Saturday, May 25, 2019

Consider Love--Good Friday


Sermon for SMHP, Year C, Good Friday, April 19, 2019
Luke 23:39-49
          One of the criminals who were hanged there kept deriding him and saying, ‘Are you not the Messiah? Save yourself and us!’ 40But the other rebuked him, saying, ‘Do you not fear God, since you are under the same sentence of condemnation? 41And we indeed have been condemned justly, for we are getting what we deserve for our deeds, but this man has done nothing wrong.’ 42Then he said, ‘Jesus, remember me when you come into your kingdom.’ 43He replied, ‘Truly I tell you, today you will be with me in Paradise.’
               44It was now about noon, and darkness came over the whole land until three in the afternoon, 45while the sun’s light failed; and the curtain of the temple was torn in two. 46Then Jesus, crying with a loud voice, said, ‘Father, into your hands I commend my spirit.’ Having said this, he breathed his last. 47When the centurion saw what had taken place, he praised God and said, ‘Certainly this man was innocent.’ 48And when all the crowds who had gathered there for this spectacle saw what had taken place, they returned home, beating their breasts. 49But all his acquaintances, including the women who had followed him from Galilee, stood at a distance, watching these things.

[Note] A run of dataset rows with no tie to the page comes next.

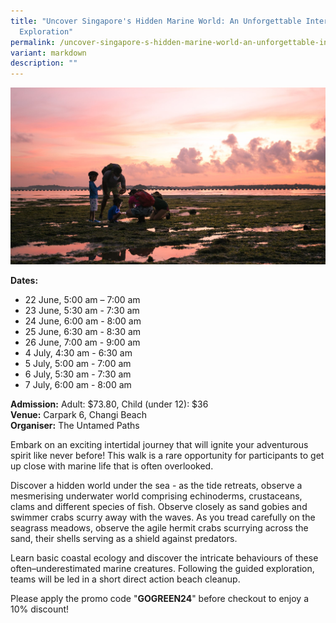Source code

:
 ```yaml
---
title: "Uncover Singapore's Hidden Marine World: An Unforgettable Intertidal
  Exploration"
permalink: /uncover-singapore-s-hidden-marine-world-an-unforgettable-intertidal-exploration/
variant: markdown
description: ""
---
```

![Uncover_Spore_Hidden_Marine_World](/images/Tours/Uncover_Singapore_s_Hidden_Marine_World_An_Unforgettable_Intertidal_Exploration.jpg)

**Dates:** <br> 
* 22 June, 5:00 am – 7:00 am&nbsp;
* 23 June, 5:30 am - 7:30 am&nbsp;
* 24 June, 6:00 am - 8:00 am&nbsp;
* 25 June, 6:30 am - 8:30 am&nbsp;
* 26 June, 7:00 am - 9:00 am&nbsp;
* 4 July, 4:30 am - 6:30 am
* 5 July, 5:00 am - 7:00 am&nbsp;
* 6 July, 5:30 am - 7:30 am&nbsp;
* 7 July, 6:00 am - 8:00 am

**Admission:** Adult: $73.80, Child (under 12): $36<br> 
**Venue:** Carpark 6, Changi Beach<br> 
**Organiser:** The Untamed Paths

Embark on an exciting intertidal journey that will ignite your adventurous spirit like never before! This walk is a rare opportunity for participants to get up close with marine life that is often overlooked.&nbsp;&nbsp;

Discover a hidden world under the sea - as the tide retreats, observe a mesmerising underwater world comprising echinoderms, crustaceans, clams and different species of fish. Observe closely as sand gobies and swimmer crabs scurry away with the waves. As you tread carefully on the seagrass meadows, observe the agile hermit crabs scurrying across the sand, their shells serving as a shield against predators.&nbsp;&nbsp;

Learn basic coastal ecology and discover the intricate behaviours of these often–underestimated marine creatures. Following the guided exploration, teams will be led in a short direct action beach cleanup.&nbsp;

Please apply the promo code "**GOGREEN24**" before checkout to enjoy a 10% discount!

          Some of us are verbal processors.  You know who you are.  You figure stuff out by considering it.  Out loud.  From multiple perspectives.
          Others of us are what they call “mental processors,” who should maybe be called considerers, since verbal processors are also using their brains.  Considerers are harder to read, because we have to observe…and then think…and then think some more.
          Jesus had in his life folks who processed both ways.  James and John, the Sons of Thunder—definitely verbal processors.  Peter too.  And probably Judas, who quickly came to regret his dealings with “the chief priests and officers of the temple police.”
          But there were considerers around Jesus as well.  I think Good Friday tells their story, and why they are important to the story.
          At the end, as Jesus lay dying on the cross, many in the crowd beat their breasts and cried out, and then returned to their homes.  They processed out loud, and they called attention to the travesty taking place there in Jerusalem.  Those verbal processors were important in letting folks know what was happening as it happened. 
          The considerers, as one might expect, appear at the end of the story.  Verse 49:  But all his acquaintances, including the women who had followed him from Galilee, stood at a distance, watching these things.”
          They watched. 
          As Jesus was paraded through the streets, they watched.
          As he was derided by soldiers and then criminals, they watched.
          As he hung on an instrument of torture, dying, they watched.
          They were bearing witness.  Marturia.
          They were the martyrs of the Chief Martyr.  Witnesses to the thing that God was doing in the garden, the courtroom, the road, and the hill called Golgotha.
          It took time to process what happened there.  On Sunday morning we will hear the story of some of the women, the first witnesses of the resurrection.  When they tell what they have seen, the men dismiss their words as “an idle tale.”
          It can take a while to understand the story we just heard.  And what we know will happen next.  I know I’ve been processing it for a while now.  Anybody else?
          Love is like that. 
          Make no mistake—this is a love story.  And love is not always easy to understand.  Isn’t it?  Sometimes it is hard to even recognize. 
          What God was doing at Golgotha has been studied, examined, translated, and considered for two millennia.  And still we come to it anew each year, trying to understand what we have heard, and seen. 
          We use big phrases like “substitutionary atonement” and “satisfaction theory” to try to wrap our minds around how God could agree to become human and then suffer and die on our behalf. 
          I heard something this week that helped.  A guy was talking about the sermon his pastor preached on Palm Sunday.  She was talking about the crucifixion and how hard it is to understand how God could allow Jesus, God’s only begotten child, to suffer.  And she said this:  “The cross is not something God does to Jesus; the cross is something God does as Jesus.”
          I’ve been considering that all week.
          God became incarnate in order to love us in a whole new way.  A way that can be hard to understand and maybe even to recognize.  Because it is love that asks for nothing in return, and honestly, we don’t get to see a lot of that.
          I invite you, no matter what your regular inclination is, to consider that tonight.  Consider the love that God shows us as Jesus.  Take some time to ponder just how much God cares for us and just how much God was willing to give up in order to become like us, to experience life as we do, all the way to its end.
          This consideration is our final act of witness for the season of Lent, and we come to it willingly, because witnessing is itself an act of love.  It is an act of love to stand and watch, and to tell what we have seen. 
          Consider this night how you will tell the story of God’s love as Jesus Christ.  How will you convey a love so strong, so radical that it gives everything and asks nothing?
          How will you witness to this almost incomprehensible love, before a world which is desperate to comprehend it?
          Consider that.  Consider love.